In your copy, set down the entries exactly and exclude the pictures.

*** Opening Data shown ***

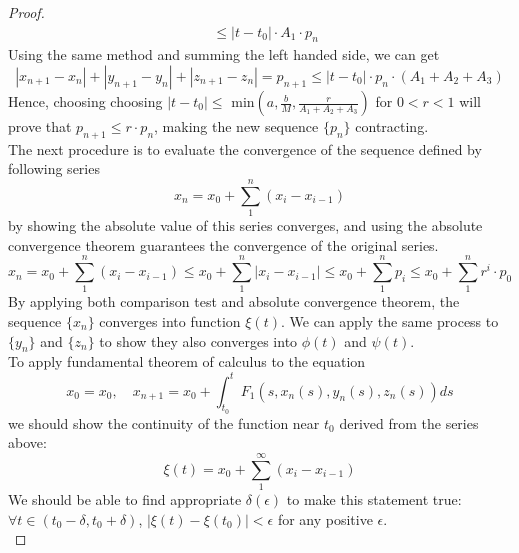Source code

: \documentclass[a4paper,10pt]{article}
\begin{document}
\begin{proof}
\begin{align*}
            &\leq |t - t_0| \cdot A_1 \cdot p_{n}
        \end{align*}
        Using the same method and summing the left handed side, we can get
        \begin{displaymath}
            |x_{n+1} - x_n| + |y_{n+1} -y_n| + |z_{n+1} - z_n| = p_{n+1} \leq |t- t_0| \cdot p_n \cdot (A_1 + A_2 + A_3)
        \end{displaymath}
        Hence, choosing choosing $|t - t_0| \leq$ min$(a, \frac{b}{M}, \frac{r}{A_1 + A_2 + A_3})$ for $0 < r < 1$ will prove that $p_{n+1} \leq r \cdot p_n$, making the new sequence $\{ p_n \}$ contracting. \\
        The next procedure is to evaluate the convergence of the sequence defined by following series
        \begin{displaymath}
            x_n = x_0 + \sum_{1}^{n} (x_i - x_{i-1})
        \end{displaymath}
        by showing the absolute value of this series converges, and using the absolute convergence theorem guarantees the convergence of the original series.
        \begin{displaymath}
            x_n = x_0 + \sum_{1}^{n} (x_i - x_{i-1}) \leq x_0 + \sum_{1}^{n} |x_i - x_{i-1}| \leq x_0 + \sum_{1}^{n} p_i \leq x_0 + \sum_{1}^{n} r^i \cdot p_0
        \end{displaymath}
        By applying both comparison test and absolute convergence theorem, the sequence $\{ x_n \}$ converges into function $\xi(t)$. We can apply the same process to $\{ y_n \}$ and $\{ z_n \}$ to show they also converges into $\phi(t)$ and $\psi(t)$.\\ \newline
        To apply fundamental theorem of calculus to the equation
        \begin{displaymath}
            x_0 = x_0, \quad x_{n+1} = x_0 + \int_{t_0}^{t} F_1(s, x_n(s), y_n(s), z_n(s)) ds
        \end{displaymath}
        we should show the continuity of the function near $t_0$ derived from the series above:
        \begin{displaymath}
            \xi(t) = x_0 + \sum_{1}^{\infty} (x_i - x_{i-1})
        \end{displaymath}
        We should be able to find appropriate $\delta(\epsilon)$ to make this statement true: $\forall t \in (t_0 - \delta, t_0 + \delta)$, $|\xi(t) - \xi(t_0)| < \epsilon$ for any positive $\epsilon$. 
        \begin{displaymath}

\end{displaymath}
\end{proof}
\end{document}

*** Closing Data shown ***

§ Exercise solution
Source code

: \documentclass[a4paper,10pt]{article}
\begin{document}
\begin{proof}
\begin{align*}
            &\leq |t - t_0| \cdot A_1 \cdot p_{n}
        \end{align*}
        Using the same method and summing the left handed side, we can get
        \begin{displaymath}
            |x_{n+1} - x_n| + |y_{n+1} -y_n| + |z_{n+1} - z_n| = p_{n+1} \leq |t- t_0| \cdot p_n \cdot (A_1 + A_2 + A_3)
        \end{displaymath}
        Hence, choosing choosing $|t - t_0| \leq$ min$(a, \frac{b}{M}, \frac{r}{A_1 + A_2 + A_3})$ for $0 < r < 1$ will prove that $p_{n+1} \leq r \cdot p_n$, making the new sequence $\{ p_n \}$ contracting. \\
        The next procedure is to evaluate the convergence of the sequence defined by following series
        \begin{displaymath}
            x_n = x_0 + \sum_{1}^{n} (x_i - x_{i-1})
        \end{displaymath}
        by showing the absolute value of this series converges, and using the absolute convergence theorem guarantees the convergence of the original series.
        \begin{displaymath}
            x_n = x_0 + \sum_{1}^{n} (x_i - x_{i-1}) \leq x_0 + \sum_{1}^{n} |x_i - x_{i-1}| \leq x_0 + \sum_{1}^{n} p_i \leq x_0 + \sum_{1}^{n} r^i \cdot p_0
        \end{displaymath}
        By applying both comparison test and absolute convergence theorem, the sequence $\{ x_n \}$ converges into function $\xi(t)$. We can apply the same process to $\{ y_n \}$ and $\{ z_n \}$ to show they also converges into $\phi(t)$ and $\psi(t)$.\\ \newline
        To apply fundamental theorem of calculus to the equation
        \begin{displaymath}
            x_0 = x_0, \quad x_{n+1} = x_0 + \int_{t_0}^{t} F_1(s, x_n(s), y_n(s), z_n(s)) ds
        \end{displaymath}
        we should show the continuity of the function near $t_0$ derived from the series above:
        \begin{displaymath}
            \xi(t) = x_0 + \sum_{1}^{\infty} (x_i - x_{i-1})
        \end{displaymath}
        We should be able to find appropriate $\delta(\epsilon)$ to make this statement true: $\forall t \in (t_0 - \delta, t_0 + \delta)$, $|\xi(t) - \xi(t_0)| < \epsilon$ for any positive $\epsilon$. 
        \begin{displaymath}

\end{displaymath}
\end{proof}
\end{document}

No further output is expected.